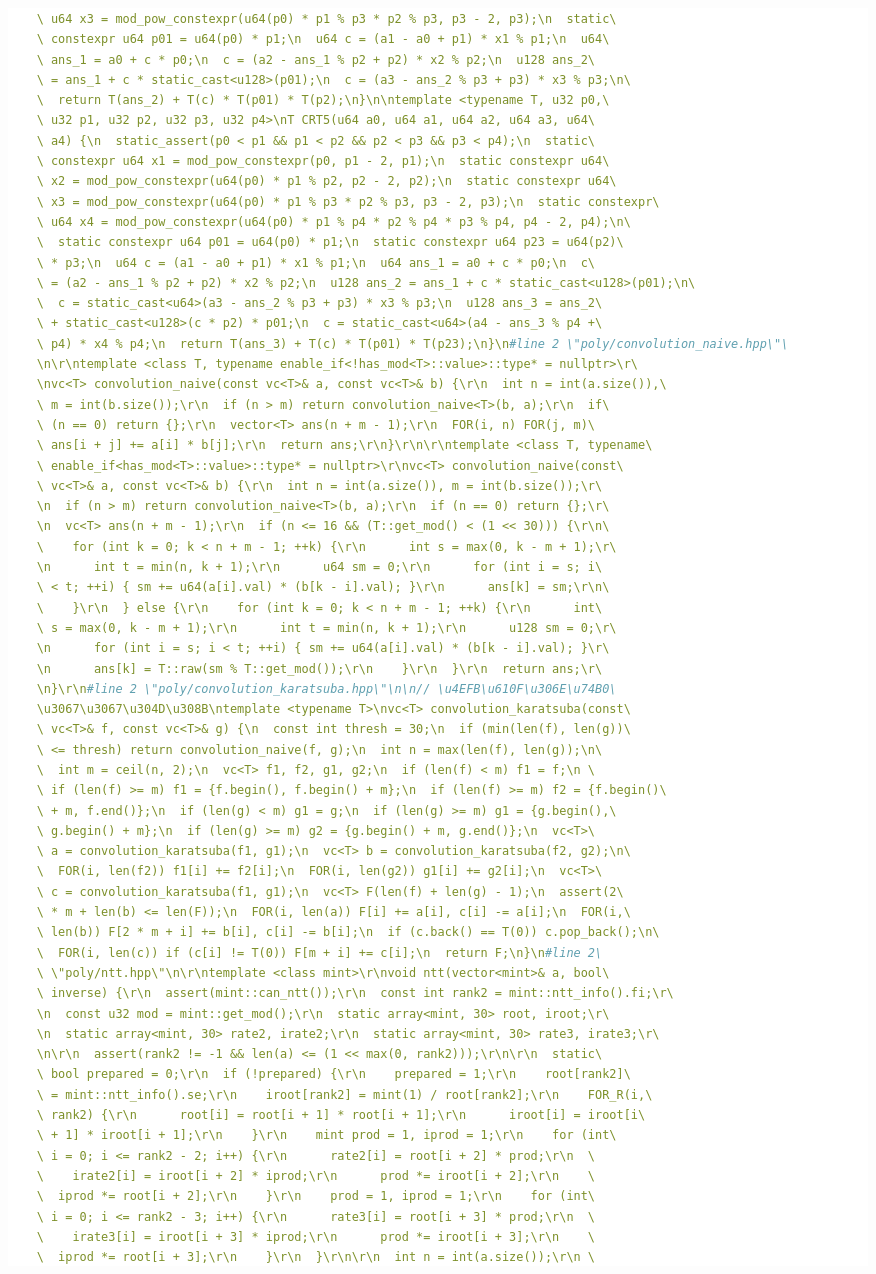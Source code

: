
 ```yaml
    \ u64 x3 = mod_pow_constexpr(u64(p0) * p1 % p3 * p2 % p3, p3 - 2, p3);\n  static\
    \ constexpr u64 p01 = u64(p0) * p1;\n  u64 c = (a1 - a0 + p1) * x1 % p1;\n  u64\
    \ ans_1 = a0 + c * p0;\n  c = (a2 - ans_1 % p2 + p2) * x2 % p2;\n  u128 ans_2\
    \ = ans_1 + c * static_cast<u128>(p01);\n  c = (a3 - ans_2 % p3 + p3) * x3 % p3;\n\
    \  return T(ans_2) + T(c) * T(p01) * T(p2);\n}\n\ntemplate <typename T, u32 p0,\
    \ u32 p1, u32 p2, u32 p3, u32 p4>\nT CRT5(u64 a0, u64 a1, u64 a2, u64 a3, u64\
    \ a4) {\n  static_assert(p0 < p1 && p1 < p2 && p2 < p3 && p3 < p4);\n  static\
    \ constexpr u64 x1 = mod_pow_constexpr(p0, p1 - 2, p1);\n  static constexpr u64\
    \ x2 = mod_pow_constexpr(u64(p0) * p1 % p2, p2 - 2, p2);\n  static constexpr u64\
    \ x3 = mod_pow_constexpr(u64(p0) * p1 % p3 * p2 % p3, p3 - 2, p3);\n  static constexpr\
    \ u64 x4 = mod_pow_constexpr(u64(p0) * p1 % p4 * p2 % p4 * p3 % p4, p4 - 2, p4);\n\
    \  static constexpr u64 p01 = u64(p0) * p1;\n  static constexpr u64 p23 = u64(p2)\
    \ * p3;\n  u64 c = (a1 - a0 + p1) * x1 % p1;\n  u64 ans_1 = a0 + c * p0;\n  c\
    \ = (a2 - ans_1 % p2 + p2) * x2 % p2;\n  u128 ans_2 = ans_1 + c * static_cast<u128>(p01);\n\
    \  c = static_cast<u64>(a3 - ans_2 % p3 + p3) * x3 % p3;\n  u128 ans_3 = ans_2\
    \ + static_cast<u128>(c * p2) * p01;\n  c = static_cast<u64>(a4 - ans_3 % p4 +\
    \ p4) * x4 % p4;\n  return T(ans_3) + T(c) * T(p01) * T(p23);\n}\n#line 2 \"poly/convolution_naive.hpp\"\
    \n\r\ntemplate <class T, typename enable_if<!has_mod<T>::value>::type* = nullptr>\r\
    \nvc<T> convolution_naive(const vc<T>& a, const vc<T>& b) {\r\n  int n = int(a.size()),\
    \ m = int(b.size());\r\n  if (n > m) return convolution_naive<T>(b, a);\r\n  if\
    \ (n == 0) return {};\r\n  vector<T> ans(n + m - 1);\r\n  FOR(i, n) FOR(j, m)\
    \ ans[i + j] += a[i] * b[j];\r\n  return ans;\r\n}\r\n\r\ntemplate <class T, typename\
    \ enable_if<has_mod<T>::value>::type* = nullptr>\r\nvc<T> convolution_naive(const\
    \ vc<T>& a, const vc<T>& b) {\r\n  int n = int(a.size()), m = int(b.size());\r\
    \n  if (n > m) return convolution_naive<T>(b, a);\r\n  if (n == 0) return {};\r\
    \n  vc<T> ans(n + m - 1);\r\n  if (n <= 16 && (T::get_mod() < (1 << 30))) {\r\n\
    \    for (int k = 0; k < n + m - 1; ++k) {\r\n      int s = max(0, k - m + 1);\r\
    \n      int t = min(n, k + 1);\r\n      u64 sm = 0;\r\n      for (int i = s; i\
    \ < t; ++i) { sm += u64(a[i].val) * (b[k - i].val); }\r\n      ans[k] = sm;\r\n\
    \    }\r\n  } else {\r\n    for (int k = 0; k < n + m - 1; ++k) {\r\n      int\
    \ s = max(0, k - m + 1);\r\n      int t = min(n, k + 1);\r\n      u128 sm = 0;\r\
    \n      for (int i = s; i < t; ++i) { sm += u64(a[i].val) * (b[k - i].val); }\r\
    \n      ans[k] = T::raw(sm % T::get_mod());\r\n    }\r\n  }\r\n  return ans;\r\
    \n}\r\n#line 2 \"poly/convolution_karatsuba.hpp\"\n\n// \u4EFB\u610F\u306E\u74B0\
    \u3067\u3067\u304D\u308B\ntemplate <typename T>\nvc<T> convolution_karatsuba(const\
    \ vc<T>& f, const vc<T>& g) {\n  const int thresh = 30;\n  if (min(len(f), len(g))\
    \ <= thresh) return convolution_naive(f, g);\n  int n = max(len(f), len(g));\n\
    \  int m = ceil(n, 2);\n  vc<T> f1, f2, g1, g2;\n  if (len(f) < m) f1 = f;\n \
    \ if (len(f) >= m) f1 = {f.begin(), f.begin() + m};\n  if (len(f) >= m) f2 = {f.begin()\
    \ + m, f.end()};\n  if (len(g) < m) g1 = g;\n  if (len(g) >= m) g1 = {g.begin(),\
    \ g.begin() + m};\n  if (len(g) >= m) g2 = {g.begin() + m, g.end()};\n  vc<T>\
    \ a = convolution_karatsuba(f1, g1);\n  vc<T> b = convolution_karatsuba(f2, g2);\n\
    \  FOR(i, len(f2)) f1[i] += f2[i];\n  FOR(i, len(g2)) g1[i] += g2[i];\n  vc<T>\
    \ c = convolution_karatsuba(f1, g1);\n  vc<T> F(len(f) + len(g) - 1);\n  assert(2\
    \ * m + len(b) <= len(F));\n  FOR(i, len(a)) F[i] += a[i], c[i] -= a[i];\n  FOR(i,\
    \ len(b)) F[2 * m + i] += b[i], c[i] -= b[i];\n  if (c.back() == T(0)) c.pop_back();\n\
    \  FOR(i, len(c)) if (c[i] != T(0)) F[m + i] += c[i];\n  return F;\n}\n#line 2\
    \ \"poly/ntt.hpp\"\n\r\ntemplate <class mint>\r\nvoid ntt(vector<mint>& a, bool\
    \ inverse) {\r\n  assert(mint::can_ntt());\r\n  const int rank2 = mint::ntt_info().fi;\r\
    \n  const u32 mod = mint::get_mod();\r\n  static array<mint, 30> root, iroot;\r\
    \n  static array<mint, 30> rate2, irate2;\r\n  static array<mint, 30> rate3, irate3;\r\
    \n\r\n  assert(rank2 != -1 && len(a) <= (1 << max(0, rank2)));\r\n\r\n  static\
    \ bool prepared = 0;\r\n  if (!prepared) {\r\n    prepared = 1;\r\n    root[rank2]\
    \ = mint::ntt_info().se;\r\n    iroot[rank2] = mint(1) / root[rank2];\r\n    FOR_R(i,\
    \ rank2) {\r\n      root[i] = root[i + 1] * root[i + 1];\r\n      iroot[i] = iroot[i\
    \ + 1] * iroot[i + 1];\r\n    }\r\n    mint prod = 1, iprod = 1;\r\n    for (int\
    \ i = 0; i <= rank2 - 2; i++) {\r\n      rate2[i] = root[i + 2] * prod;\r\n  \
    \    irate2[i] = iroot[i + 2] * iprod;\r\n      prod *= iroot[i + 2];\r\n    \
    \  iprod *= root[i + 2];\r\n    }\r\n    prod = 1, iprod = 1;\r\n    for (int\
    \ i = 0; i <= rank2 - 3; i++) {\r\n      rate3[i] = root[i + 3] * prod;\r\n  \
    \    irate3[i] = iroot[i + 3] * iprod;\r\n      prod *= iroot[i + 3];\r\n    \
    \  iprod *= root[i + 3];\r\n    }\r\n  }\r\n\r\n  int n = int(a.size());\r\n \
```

=======

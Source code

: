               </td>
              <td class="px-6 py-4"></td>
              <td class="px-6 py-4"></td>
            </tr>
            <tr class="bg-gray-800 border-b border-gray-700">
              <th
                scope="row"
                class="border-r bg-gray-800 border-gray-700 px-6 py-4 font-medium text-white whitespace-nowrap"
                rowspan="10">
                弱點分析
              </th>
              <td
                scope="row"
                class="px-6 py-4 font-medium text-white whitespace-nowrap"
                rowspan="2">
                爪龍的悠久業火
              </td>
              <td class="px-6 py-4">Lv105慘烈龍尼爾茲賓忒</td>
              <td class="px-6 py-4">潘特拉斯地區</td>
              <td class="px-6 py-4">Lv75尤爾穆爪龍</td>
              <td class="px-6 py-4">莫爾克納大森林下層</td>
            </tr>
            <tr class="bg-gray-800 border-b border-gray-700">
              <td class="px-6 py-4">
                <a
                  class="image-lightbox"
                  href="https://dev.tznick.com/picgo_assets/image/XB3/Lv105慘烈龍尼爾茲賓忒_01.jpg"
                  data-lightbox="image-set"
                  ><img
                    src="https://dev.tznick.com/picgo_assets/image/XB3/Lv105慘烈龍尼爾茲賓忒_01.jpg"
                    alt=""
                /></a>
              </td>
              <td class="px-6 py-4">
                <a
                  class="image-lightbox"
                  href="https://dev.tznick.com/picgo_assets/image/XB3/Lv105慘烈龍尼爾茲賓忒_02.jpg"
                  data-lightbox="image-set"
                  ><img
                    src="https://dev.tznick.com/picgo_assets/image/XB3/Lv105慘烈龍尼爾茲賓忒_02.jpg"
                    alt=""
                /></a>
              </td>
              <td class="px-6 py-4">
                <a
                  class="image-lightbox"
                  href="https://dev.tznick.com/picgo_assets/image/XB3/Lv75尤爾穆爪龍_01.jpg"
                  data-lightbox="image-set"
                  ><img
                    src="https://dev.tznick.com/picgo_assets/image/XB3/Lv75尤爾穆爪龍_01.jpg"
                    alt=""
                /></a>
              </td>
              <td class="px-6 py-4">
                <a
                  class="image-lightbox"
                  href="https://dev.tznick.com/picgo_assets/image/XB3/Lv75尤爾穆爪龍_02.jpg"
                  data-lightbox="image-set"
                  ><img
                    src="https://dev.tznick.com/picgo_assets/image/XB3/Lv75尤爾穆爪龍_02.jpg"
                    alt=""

=======

_WHAT YOU WILL DO_:
Wherever the string "text" appears in the data above, report the whole line.

_COMPLETED EXERCISE_:
                class="border-r bg-gray-800 border-gray-700 px-6 py-4 font-medium text-white whitespace-nowrap"
                class="px-6 py-4 font-medium text-white whitespace-nowrap"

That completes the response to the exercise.